Organizaciones ambientalistas han alertado sobre cómo las presiones de la agricultura y la minería están impidiendo la restauración del río Guadiamar, una situación que afecta directamente la vitalidad del parque nacional de Doñana. Este problema persiste a pesar de ser un requisito legal impuesto por la Unión Europea y la UNESCO, y el ecosistema sigue deteriorándose en un contexto de cambio climático.
La Situación Crítica del Guadiamar y Doñana
El 7 de abril de 2026, ecologistas denunciaron que la expansión de regadíos intensivos y la reactivación de proyectos mineros en la región de Doñana están ejerciendo una presión insostenible sobre los recursos hídricos y la calidad del suelo del río Guadiamar. Han señalado que estas actividades económicas, particularmente la agricultura intensiva y la minería en zonas como Aznalcóllar y Escacena, están obstaculizando la implementación de medidas de protección más estrictas y frenando los esfuerzos de renaturalización.
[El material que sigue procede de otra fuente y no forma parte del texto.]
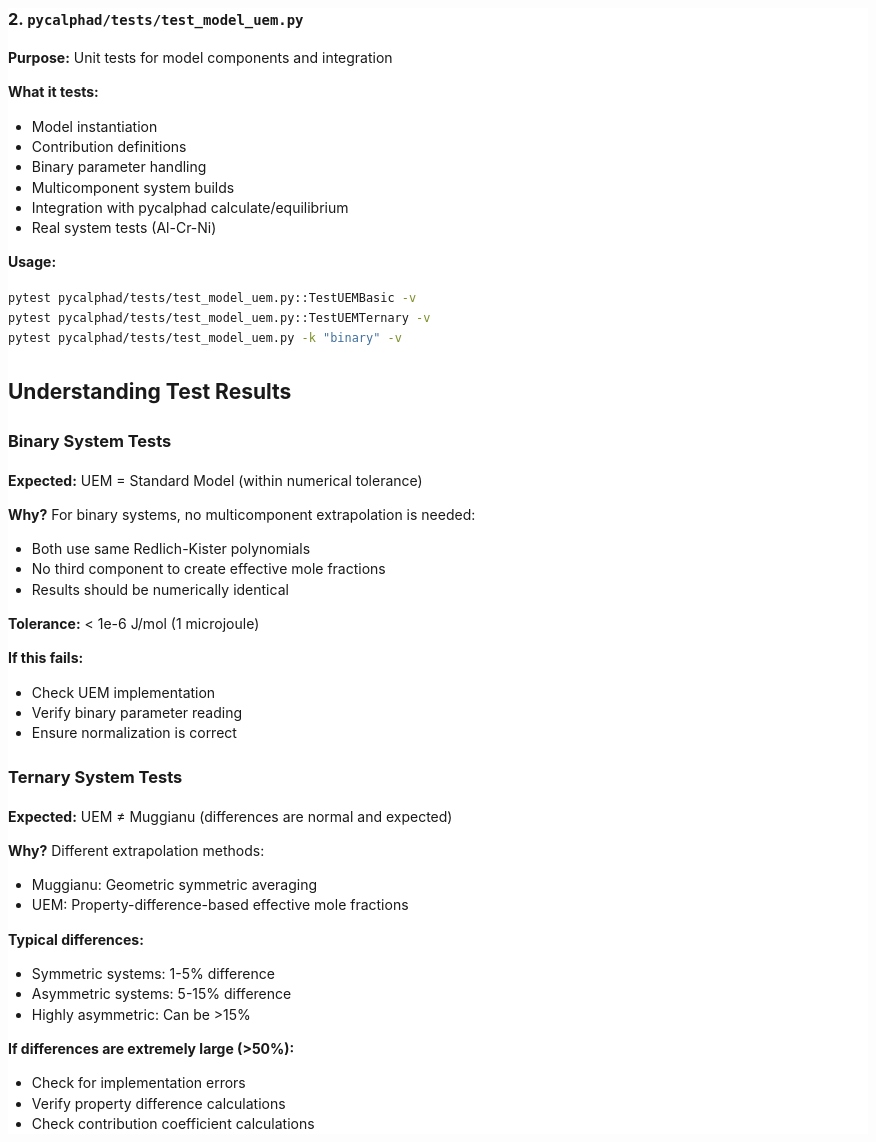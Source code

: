 ### 2. `pycalphad/tests/test_model_uem.py`

**Purpose:** Unit tests for model components and integration

**What it tests:**
- Model instantiation
- Contribution definitions
- Binary parameter handling
- Multicomponent system builds
- Integration with pycalphad calculate/equilibrium
- Real system tests (Al-Cr-Ni)

**Usage:**
```bash
pytest pycalphad/tests/test_model_uem.py::TestUEMBasic -v
pytest pycalphad/tests/test_model_uem.py::TestUEMTernary -v
pytest pycalphad/tests/test_model_uem.py -k "binary" -v
```

## Understanding Test Results

### Binary System Tests

**Expected:** UEM = Standard Model (within numerical tolerance)

**Why?** For binary systems, no multicomponent extrapolation is needed:
- Both use same Redlich-Kister polynomials
- No third component to create effective mole fractions
- Results should be numerically identical

**Tolerance:** < 1e-6 J/mol (1 microjoule)

**If this fails:**
- Check UEM implementation
- Verify binary parameter reading
- Ensure normalization is correct

### Ternary System Tests

**Expected:** UEM ≠ Muggianu (differences are normal and expected)

**Why?** Different extrapolation methods:
- Muggianu: Geometric symmetric averaging
- UEM: Property-difference-based effective mole fractions

**Typical differences:**
- Symmetric systems: 1-5% difference
- Asymmetric systems: 5-15% difference
- Highly asymmetric: Can be >15%

**If differences are extremely large (>50%):**
- Check for implementation errors
- Verify property difference calculations
- Check contribution coefficient calculations
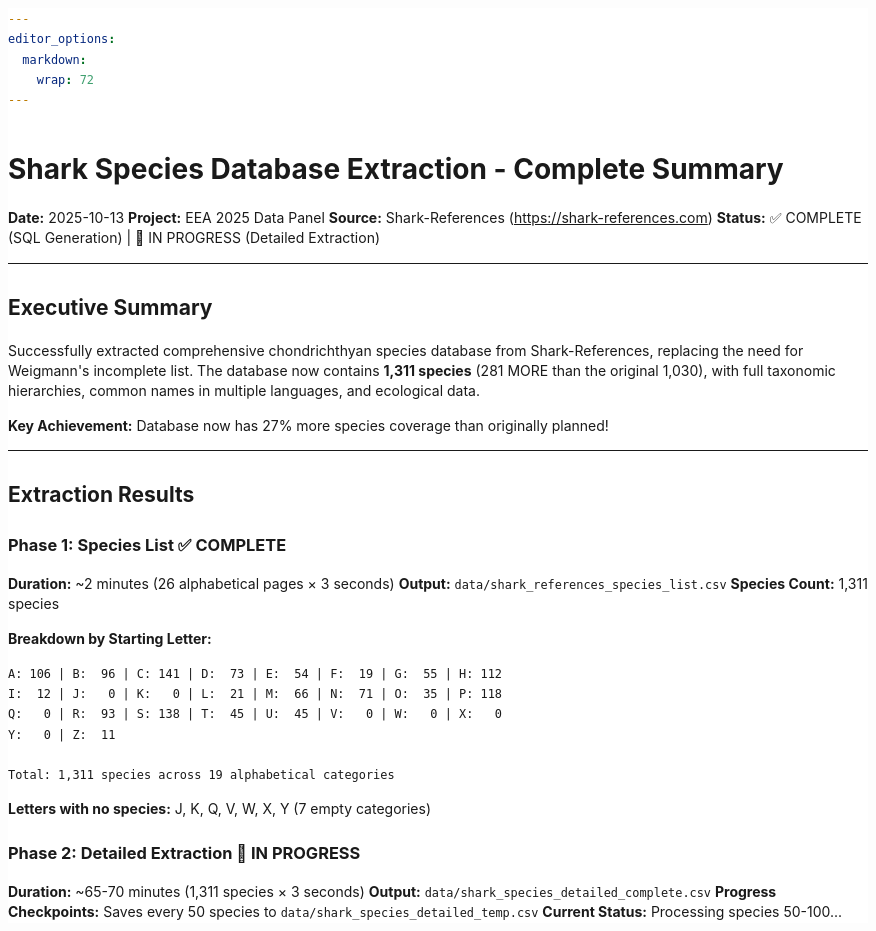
 ```yaml
---
editor_options:
  markdown:
    wrap: 72
---
```


# Shark Species Database Extraction - Complete Summary

**Date:** 2025-10-13
**Project:** EEA 2025 Data Panel
**Source:** Shark-References (https://shark-references.com)
**Status:** ✅ COMPLETE (SQL Generation) | 🔄 IN PROGRESS (Detailed Extraction)

---

## Executive Summary

Successfully extracted comprehensive chondrichthyan species database from Shark-References, replacing the need for Weigmann's incomplete list. The database now contains **1,311 species** (281 MORE than the original 1,030), with full taxonomic hierarchies, common names in multiple languages, and ecological data.

**Key Achievement:** Database now has 27% more species coverage than originally planned!

---

## Extraction Results

### Phase 1: Species List ✅ COMPLETE

**Duration:** ~2 minutes (26 alphabetical pages × 3 seconds)
**Output:** `data/shark_references_species_list.csv`
**Species Count:** 1,311 species

**Breakdown by Starting Letter:**
```
A: 106 | B:  96 | C: 141 | D:  73 | E:  54 | F:  19 | G:  55 | H: 112
I:  12 | J:   0 | K:   0 | L:  21 | M:  66 | N:  71 | O:  35 | P: 118
Q:   0 | R:  93 | S: 138 | T:  45 | U:  45 | V:   0 | W:   0 | X:   0
Y:   0 | Z:  11

Total: 1,311 species across 19 alphabetical categories
```

**Letters with no species:** J, K, Q, V, W, X, Y (7 empty categories)

### Phase 2: Detailed Extraction 🔄 IN PROGRESS

**Duration:** ~65-70 minutes (1,311 species × 3 seconds)
**Output:** `data/shark_species_detailed_complete.csv`
**Progress Checkpoints:** Saves every 50 species to `data/shark_species_detailed_temp.csv`
**Current Status:** Processing species 50-100...
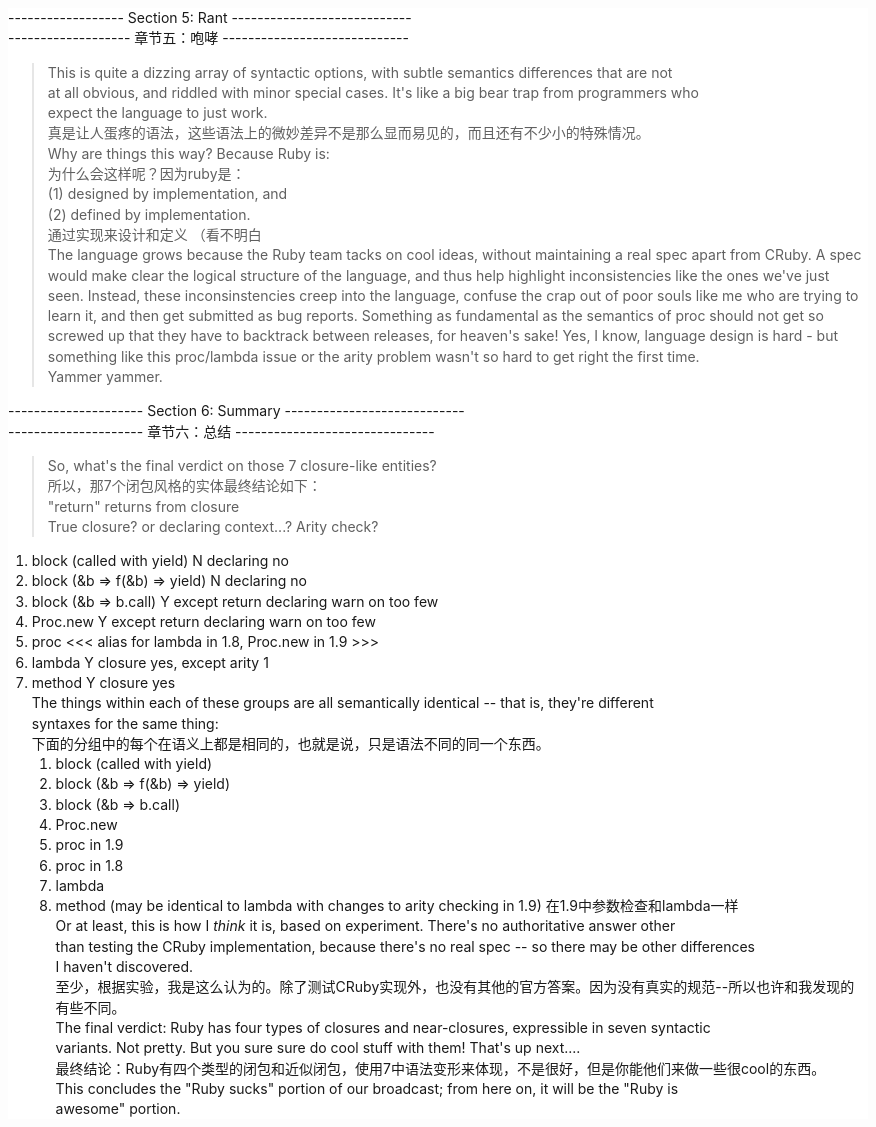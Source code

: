 ------------------ Section 5: Rant ----------------------------  
------------------- 章节五：咆哮 -----------------------------

> This is quite a dizzing array of syntactic options, with subtle semantics differences that are not  
> at all obvious, and riddled with minor special cases. It's like a big bear trap from programmers who  
> expect the language to just work.  
> 真是让人蛋疼的语法，这些语法上的微妙差异不是那么显而易见的，而且还有不少小的特殊情况。  
> Why are things this way? Because Ruby is:  
> 为什么会这样呢？因为ruby是：  
> (1) designed by implementation, and  
> (2) defined by implementation.  
> 通过实现来设计和定义 （看不明白  
> The language grows because the Ruby team tacks on cool ideas, without maintaining a real spec apart from CRuby. A spec would make clear the logical structure of the language, and thus help highlight inconsistencies like the ones we've just seen. Instead, these inconsinstencies creep into the language, confuse the crap out of poor souls like me who are trying to learn it, and then get submitted as bug reports. Something as fundamental as the semantics of proc should not get so screwed up that they have to backtrack between releases, for heaven's sake! Yes, I know, language design is hard - but something like this proc/lambda issue or the arity problem wasn't so hard to get right the first time.  
> Yammer yammer.

--------------------- Section 6: Summary ----------------------------  
--------------------- 章节六：总结 -------------------------------

> So, what's the final verdict on those 7 closure-like entities?  
> 所以，那7个闭包风格的实体最终结论如下：  
> "return" returns from closure  
> True closure? or declaring context...? Arity check?

1. block (called with yield) N declaring no
2. block (&b => f(&b) => yield) N declaring no
3. block (&b => b.call) Y except return declaring warn on too few
4. Proc.new Y except return declaring warn on too few
5. proc <<< alias for lambda in 1.8, Proc.new in 1.9 >>>
6. lambda Y closure yes, except arity 1
7. method Y closure yes  
    The things within each of these groups are all semantically identical -- that is, they're different  
    syntaxes for the same thing:  
    下面的分组中的每个在语义上都是相同的，也就是说，只是语法不同的同一个东西。
    1. block (called with yield)
    2. block (&b => f(&b) => yield)
    3. block (&b => b.call)
    4. Proc.new
    5. proc in 1.9
    6. proc in 1.8
    7. lambda
    8. method (may be identical to lambda with changes to arity checking in 1.9) 在1.9中参数检查和lambda一样  
        Or at least, this is how I _think_ it is, based on experiment. There's no authoritative answer other  
        than testing the CRuby implementation, because there's no real spec -- so there may be other differences  
        I haven't discovered.  
        至少，根据实验，我是这么认为的。除了测试CRuby实现外，也没有其他的官方答案。因为没有真实的规范--所以也许和我发现的有些不同。  
        The final verdict: Ruby has four types of closures and near-closures, expressible in seven syntactic  
        variants. Not pretty. But you sure sure do cool stuff with them! That's up next....  
        最终结论：Ruby有四个类型的闭包和近似闭包，使用7中语法变形来体现，不是很好，但是你能他们来做一些很cool的东西。  
        This concludes the "Ruby sucks" portion of our broadcast; from here on, it will be the "Ruby is  
        awesome" portion.
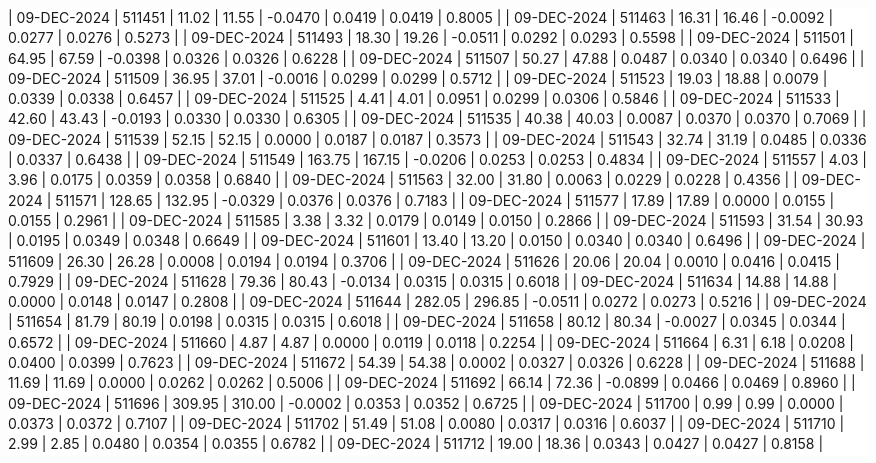 | 09-DEC-2024 | 511451 | 11.02 | 11.55 | -0.0470 | 0.0419 | 0.0419 | 0.8005 |
| 09-DEC-2024 | 511463 | 16.31 | 16.46 | -0.0092 | 0.0277 | 0.0276 | 0.5273 |
| 09-DEC-2024 | 511493 | 18.30 | 19.26 | -0.0511 | 0.0292 | 0.0293 | 0.5598 |
| 09-DEC-2024 | 511501 | 64.95 | 67.59 | -0.0398 | 0.0326 | 0.0326 | 0.6228 |
| 09-DEC-2024 | 511507 | 50.27 | 47.88 | 0.0487 | 0.0340 | 0.0340 | 0.6496 |
| 09-DEC-2024 | 511509 | 36.95 | 37.01 | -0.0016 | 0.0299 | 0.0299 | 0.5712 |
| 09-DEC-2024 | 511523 | 19.03 | 18.88 | 0.0079 | 0.0339 | 0.0338 | 0.6457 |
| 09-DEC-2024 | 511525 | 4.41 | 4.01 | 0.0951 | 0.0299 | 0.0306 | 0.5846 |
| 09-DEC-2024 | 511533 | 42.60 | 43.43 | -0.0193 | 0.0330 | 0.0330 | 0.6305 |
| 09-DEC-2024 | 511535 | 40.38 | 40.03 | 0.0087 | 0.0370 | 0.0370 | 0.7069 |
| 09-DEC-2024 | 511539 | 52.15 | 52.15 | 0.0000 | 0.0187 | 0.0187 | 0.3573 |
| 09-DEC-2024 | 511543 | 32.74 | 31.19 | 0.0485 | 0.0336 | 0.0337 | 0.6438 |
| 09-DEC-2024 | 511549 | 163.75 | 167.15 | -0.0206 | 0.0253 | 0.0253 | 0.4834 |
| 09-DEC-2024 | 511557 | 4.03 | 3.96 | 0.0175 | 0.0359 | 0.0358 | 0.6840 |
| 09-DEC-2024 | 511563 | 32.00 | 31.80 | 0.0063 | 0.0229 | 0.0228 | 0.4356 |
| 09-DEC-2024 | 511571 | 128.65 | 132.95 | -0.0329 | 0.0376 | 0.0376 | 0.7183 |
| 09-DEC-2024 | 511577 | 17.89 | 17.89 | 0.0000 | 0.0155 | 0.0155 | 0.2961 |
| 09-DEC-2024 | 511585 | 3.38 | 3.32 | 0.0179 | 0.0149 | 0.0150 | 0.2866 |
| 09-DEC-2024 | 511593 | 31.54 | 30.93 | 0.0195 | 0.0349 | 0.0348 | 0.6649 |
| 09-DEC-2024 | 511601 | 13.40 | 13.20 | 0.0150 | 0.0340 | 0.0340 | 0.6496 |
| 09-DEC-2024 | 511609 | 26.30 | 26.28 | 0.0008 | 0.0194 | 0.0194 | 0.3706 |
| 09-DEC-2024 | 511626 | 20.06 | 20.04 | 0.0010 | 0.0416 | 0.0415 | 0.7929 |
| 09-DEC-2024 | 511628 | 79.36 | 80.43 | -0.0134 | 0.0315 | 0.0315 | 0.6018 |
| 09-DEC-2024 | 511634 | 14.88 | 14.88 | 0.0000 | 0.0148 | 0.0147 | 0.2808 |
| 09-DEC-2024 | 511644 | 282.05 | 296.85 | -0.0511 | 0.0272 | 0.0273 | 0.5216 |
| 09-DEC-2024 | 511654 | 81.79 | 80.19 | 0.0198 | 0.0315 | 0.0315 | 0.6018 |
| 09-DEC-2024 | 511658 | 80.12 | 80.34 | -0.0027 | 0.0345 | 0.0344 | 0.6572 |
| 09-DEC-2024 | 511660 | 4.87 | 4.87 | 0.0000 | 0.0119 | 0.0118 | 0.2254 |
| 09-DEC-2024 | 511664 | 6.31 | 6.18 | 0.0208 | 0.0400 | 0.0399 | 0.7623 |
| 09-DEC-2024 | 511672 | 54.39 | 54.38 | 0.0002 | 0.0327 | 0.0326 | 0.6228 |
| 09-DEC-2024 | 511688 | 11.69 | 11.69 | 0.0000 | 0.0262 | 0.0262 | 0.5006 |
| 09-DEC-2024 | 511692 | 66.14 | 72.36 | -0.0899 | 0.0466 | 0.0469 | 0.8960 |
| 09-DEC-2024 | 511696 | 309.95 | 310.00 | -0.0002 | 0.0353 | 0.0352 | 0.6725 |
| 09-DEC-2024 | 511700 | 0.99 | 0.99 | 0.0000 | 0.0373 | 0.0372 | 0.7107 |
| 09-DEC-2024 | 511702 | 51.49 | 51.08 | 0.0080 | 0.0317 | 0.0316 | 0.6037 |
| 09-DEC-2024 | 511710 | 2.99 | 2.85 | 0.0480 | 0.0354 | 0.0355 | 0.6782 |
| 09-DEC-2024 | 511712 | 19.00 | 18.36 | 0.0343 | 0.0427 | 0.0427 | 0.8158 |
Los fondos de inversión agrícola están adquiriendo grandes extensiones de terreno para cultivos como el olivar y el almendro, un modelo que choca con los objetivos de restauración ecológica. Originalmente, el río Guadiamar proveía cerca del 80% del agua a las marismas de Doñana, y su alteración ha reducido drásticamente la capacidad de recuperación del humedal. El plan Doñana 2005, declarado de interés nacional, ha sufrido casi tres décadas de retrasos y acuerdos sin cumplir. La renaturalización del río es crucial para restaurar el hidroperiodo natural del humedal y su biodiversidad, especialmente en un contexto de sequías y eventos climáticos extremos. El futuro de Doñana pende de un hilo, exigiendo que las autoridades prioricen la conservación ambiental por encima de los intereses económicos para evitar un deterioro irreparable.
La persistencia de esta situación nos invita a reflexionar sobre la importancia de un equilibrio entre el desarrollo económico y la conservación ambiental. La historia del río Guadiamar en Doñana es un claro ejemplo de cómo la explotación desmedida de los recursos naturales, impulsada por intereses económicos a corto plazo, puede tener consecuencias devastadoras y de larga duración en ecosistemas vitales. Es imperativo que se escuche la voz de los ecologistas y se actúe con decisión para proteger estos espacios naturales, que no solo albergan una rica biodiversidad, sino que también son esenciales para la resiliencia climática y la salud de nuestro planeta. La falta de acción ahora podría resultar en una pérdida irreversible para las futuras generaciones.